Should Be Able to Specify that Prometheus Metrics Never Expire

Is your feature request related to a problem? Please describe. Many monitoring and alerting systems have difficulty handling null (not zero) values or metrics that disappear and reappear. To avoid these problems, its useful to publish all the metrics one can export and if there's no data to be associated assign a zero value.

Vault's handling of metrics is principally event based, which means that metrics only appear for scraping when they exist and then will disappear when they expire. For example, the metric vault_core_leadership_lost_sum will appear once leadership is lost in the cluster and will then disappear when the retention period has been reached.

Additionally, prometheus scraping cannot be turned unless a non-zero expiration time is passed in via the telemetry config.
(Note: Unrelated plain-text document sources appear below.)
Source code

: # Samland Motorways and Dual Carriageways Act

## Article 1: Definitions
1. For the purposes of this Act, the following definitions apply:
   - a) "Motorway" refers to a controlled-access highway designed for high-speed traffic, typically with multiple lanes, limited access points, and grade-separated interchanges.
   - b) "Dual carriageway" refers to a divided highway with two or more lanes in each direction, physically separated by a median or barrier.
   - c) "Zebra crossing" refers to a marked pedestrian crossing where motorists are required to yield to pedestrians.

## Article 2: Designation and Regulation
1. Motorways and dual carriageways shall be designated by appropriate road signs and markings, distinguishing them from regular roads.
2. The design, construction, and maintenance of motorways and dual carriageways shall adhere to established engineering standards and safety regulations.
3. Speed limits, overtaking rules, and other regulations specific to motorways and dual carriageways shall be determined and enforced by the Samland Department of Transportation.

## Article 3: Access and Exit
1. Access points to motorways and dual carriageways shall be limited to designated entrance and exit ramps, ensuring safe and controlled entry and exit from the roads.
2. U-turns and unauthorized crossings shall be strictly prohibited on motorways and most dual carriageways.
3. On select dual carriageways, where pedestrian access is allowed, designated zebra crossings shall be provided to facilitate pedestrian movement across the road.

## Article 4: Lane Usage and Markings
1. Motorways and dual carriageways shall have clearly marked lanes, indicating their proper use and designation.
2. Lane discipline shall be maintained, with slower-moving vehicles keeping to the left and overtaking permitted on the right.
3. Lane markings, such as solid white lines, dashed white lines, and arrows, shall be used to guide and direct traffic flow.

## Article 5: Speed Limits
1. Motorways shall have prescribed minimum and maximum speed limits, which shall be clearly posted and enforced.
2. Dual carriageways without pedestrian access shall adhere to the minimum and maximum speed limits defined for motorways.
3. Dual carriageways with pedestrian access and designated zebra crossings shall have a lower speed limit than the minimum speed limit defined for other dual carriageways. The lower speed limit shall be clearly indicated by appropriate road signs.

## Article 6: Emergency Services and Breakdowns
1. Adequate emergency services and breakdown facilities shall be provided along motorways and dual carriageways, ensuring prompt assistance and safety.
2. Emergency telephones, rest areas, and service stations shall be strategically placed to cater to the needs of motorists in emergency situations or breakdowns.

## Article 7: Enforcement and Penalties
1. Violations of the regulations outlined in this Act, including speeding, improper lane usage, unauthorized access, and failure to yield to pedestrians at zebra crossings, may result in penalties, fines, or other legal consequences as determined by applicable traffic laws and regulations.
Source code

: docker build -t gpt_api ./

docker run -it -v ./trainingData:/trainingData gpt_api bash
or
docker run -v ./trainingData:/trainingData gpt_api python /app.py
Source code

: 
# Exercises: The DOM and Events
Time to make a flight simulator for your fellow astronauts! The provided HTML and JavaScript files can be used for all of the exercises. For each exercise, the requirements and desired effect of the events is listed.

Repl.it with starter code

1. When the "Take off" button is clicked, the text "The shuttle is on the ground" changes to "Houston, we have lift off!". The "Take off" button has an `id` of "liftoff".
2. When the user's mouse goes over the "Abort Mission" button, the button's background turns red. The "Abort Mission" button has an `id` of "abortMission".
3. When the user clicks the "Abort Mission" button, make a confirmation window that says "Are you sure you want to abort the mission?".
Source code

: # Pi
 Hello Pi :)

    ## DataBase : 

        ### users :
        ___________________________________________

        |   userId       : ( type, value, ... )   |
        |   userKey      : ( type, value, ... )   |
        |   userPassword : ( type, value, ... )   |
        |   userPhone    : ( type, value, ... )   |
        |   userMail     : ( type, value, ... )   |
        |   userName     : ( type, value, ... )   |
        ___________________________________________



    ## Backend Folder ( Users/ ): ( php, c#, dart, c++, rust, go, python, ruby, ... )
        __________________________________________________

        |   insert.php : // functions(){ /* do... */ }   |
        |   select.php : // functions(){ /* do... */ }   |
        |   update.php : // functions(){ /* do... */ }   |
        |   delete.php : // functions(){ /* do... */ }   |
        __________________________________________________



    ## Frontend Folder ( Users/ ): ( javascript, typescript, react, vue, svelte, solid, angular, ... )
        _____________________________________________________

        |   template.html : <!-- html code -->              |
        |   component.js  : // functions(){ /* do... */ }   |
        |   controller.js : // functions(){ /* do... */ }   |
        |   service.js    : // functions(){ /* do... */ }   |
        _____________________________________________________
Interestingly, by passing in an retention time, enables prometheus metrics, which is non-obvious.

Describe the solution you'd like

whatever metrics vault can generate should always be exported when a scrape occurs
users should be enable the prometheus endpoint without expiring any metrics
nice-to-have: decouple enabling prometheus from specifying the retention time.

Describe alternatives you've considered Are alternative is creating a proxy that maintains the values for us persistently.

I can add some context for why this is the way it is that might help a future investigator.

This is a problem with all HashiCorp tools (at least as far as I know) as they are instrumented using hashicorp/go-metrics which started as a statsd wrapper and eventually got support for Prometheus too. As such, it's semantics don't really work with Prometheus perfectly.

The expiration time seems to have been an attempt when initially writing the Prometheus sink to match the statsd/graphite expectation that you can throw whatever dynamic metrics in at runtime without declaring them upfront and they will be flushed within a few seconds so no memory consumption to worry about. Prometheus on the other hand expects all metrics to be declared up front and to remain static during the life of the program (more or less).

In Consul we partly fixed this by adding declarations for at least a subset of the core metrics and updating the Prometheus sink to never expire those metrics.

But we didn't go as far as disallowing undefined metrics mostly because many layers of HashiCorp's libraries (e.g. Raft and Serf and Memberlist) all use go-metrics and all don't pre-defined their metrics so there is a risk that we'd miss a case and loose metrics or need to refactor all of those call sites.

Summary: we require a TTL and expire metrics specifically because go-metrics API was born in the pre-prometheus era where metrics were treated as ephemeral rather than static pre-defined data types. Just assuming all metrics are static might be safe, or might leak memory depending on how individual metrics are used. Even if safe, it still means metrics won't be scraped until they have be observed at least once unless we make the changes to actually pre-define all metrics up front in Vault.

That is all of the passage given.